You play your full division, another division, plus the same place teams that finished in your school's position the previous year. That's an 11 game conference schedule. The division winners plus 2 wildcards go to the Big Ten playoff. The winner plays the SEC champ for the natty.

That hypothetical conference with 11 conference game seasons and a full slate of Big Ten playoff games would probably be worth at least $3 billion per year by the next agreement. That's $150 million per school at 20 teams.
I saw a model where the B1G was 24 and SEC 20, so 44 teams in the Super League.

IIRC
Notre Dame, Miami, Georgia Tech, Virginia and Cal in the BIG
Clemson, FSU, North Carolina and Kansas in the SEC
 

I saw a model where the B1G was 24 and SEC 20, so 44 teams in the Super League.

IIRC
Notre Dame, Miami, Georgia Tech, Virginia and Cal in the BIG
Clemson, FSU, North Carolina and Kansas in the SEC
If it's all about money, that won't happen. Cal is a money drain to everyone else. Plus, that's 23 Big Ten teams.

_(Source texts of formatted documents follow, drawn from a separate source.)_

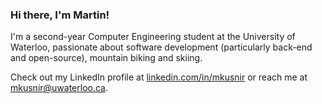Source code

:### Hi there, I'm Martin!

I'm a second-year Computer Engineering student at the University of Waterloo, passionate about software development (particularly back-end and open-source), mountain biking and skiing.
<!--
Currently, I'm looking for Fall 2021 internship opportunities.-->

Check out my LinkedIn profile at [linkedin.com/in/mkusnir](https://www.linkedin.com/in/mkusnir) or reach me at [mkusnir@uwaterloo.ca](mailto:mkusnir@uwaterloo.ca).

<!--
**mkusnir/mkusnir** is a ✨ _special_ ✨ repository because its `README.md` (this file) appears on your GitHub profile.

Here are some ideas to get you started:

- 🔭 I’m currently working on ...
- 🌱 I’m currently learning ...
- 👯 I’m looking to collaborate on ...
- 🤔 I’m looking for help with ...
- 💬 Ask me about ...
- 📫 How to reach me: ...
- 😄 Pronouns: ...
- ⚡ Fun fact: ...
-->
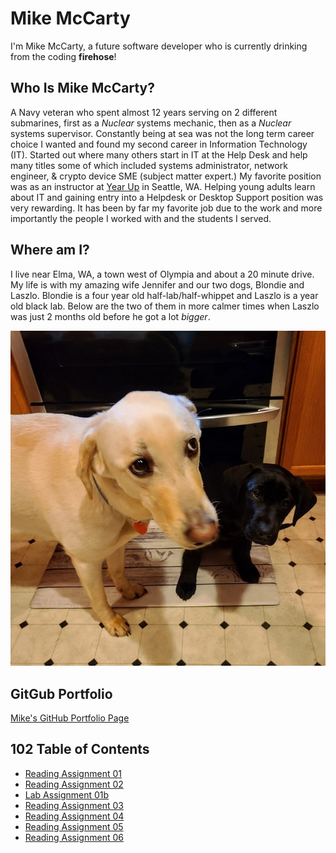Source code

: # Mike McCarty

I'm Mike McCarty, a future software developer who is currently drinking from the coding **firehose**!

## Who Is Mike McCarty?

A Navy veteran who spent almost 12 years serving on 2 different submarines, first as a *Nuclear* systems mechanic, then as a *Nuclear* systems supervisor. Constantly being at sea was not the long term career choice I wanted and found my second career in Information Technology (IT). Started out where many others start in IT at the Help Desk and help many titles some of which included systems administrator, network engineer, & crypto device SME (subject matter expert.) My favorite position was as an instructor at [Year Up](https://www.yearup.org/locations/wa-seattle-scc-campus) in Seattle, WA. Helping young adults learn about IT and gaining entry into a Helpdesk or Desktop Support position was very rewarding.  It has been by far my favorite job due to the work and more importantly the people I worked with and the students I served.

## Where am I?

I live near Elma, WA, a town west of Olympia and about a 20 minute drive.  My life is with my amazing wife Jennifer and our two dogs, Blondie and Laszlo.  Blondie is a four year old half-lab/half-whippet and Laszlo is a year old black lab.  Below are the two of them in more calmer times when Laszlo was just 2 months old before he got a lot *bigger*.

![This is an image of Blondie and Laszlo](blondieandlaszlo.jpg)

## GitGub Portfolio

[Mike's GitHub Portfolio Page](https://github.com/mikemac1)

## 102 Table of Contents

- [Reading Assignment 01](first-markdown.md)
- [Reading Assignment 02](coders-computer.md)
- [Lab Assignment 01b](learning-markdown.md)
- [Reading Assignment 03](git.md)
- [Reading Assignment 04](wireframe.md)
- [Reading Assignment 05](css.md)
- [Reading Assignment 06](javascript.md)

Houston and SMU would be interesting because that gets the Big Ten into Texas in huge metros.

I wouldn't personally be against it, but I doubt that'd happen.
 

If it's all about money, that won't happen. Cal is a money drain to everyone else. Plus, that's 23 Big Ten teams. Houston and SMU would be interesting because that gets the Big Ten into Texas in huge metros.

I wouldn't personally be against it, but I doubt that'd happen.
Might have been Cal and Stanford.
 


Could you tell me more as to why you think this? It is the 13th largest metro area in the US.
Nobody turns on the TV for Stanford. If there was value for either Stanford or Cal Berkley, they would be B1G now. Instead they had to beg into the ACC.
 


Everyone assumes the evolution will continue until it is finally the Power Two. But we’re already there. That already happened. None of the schools we’re still talking about really matter.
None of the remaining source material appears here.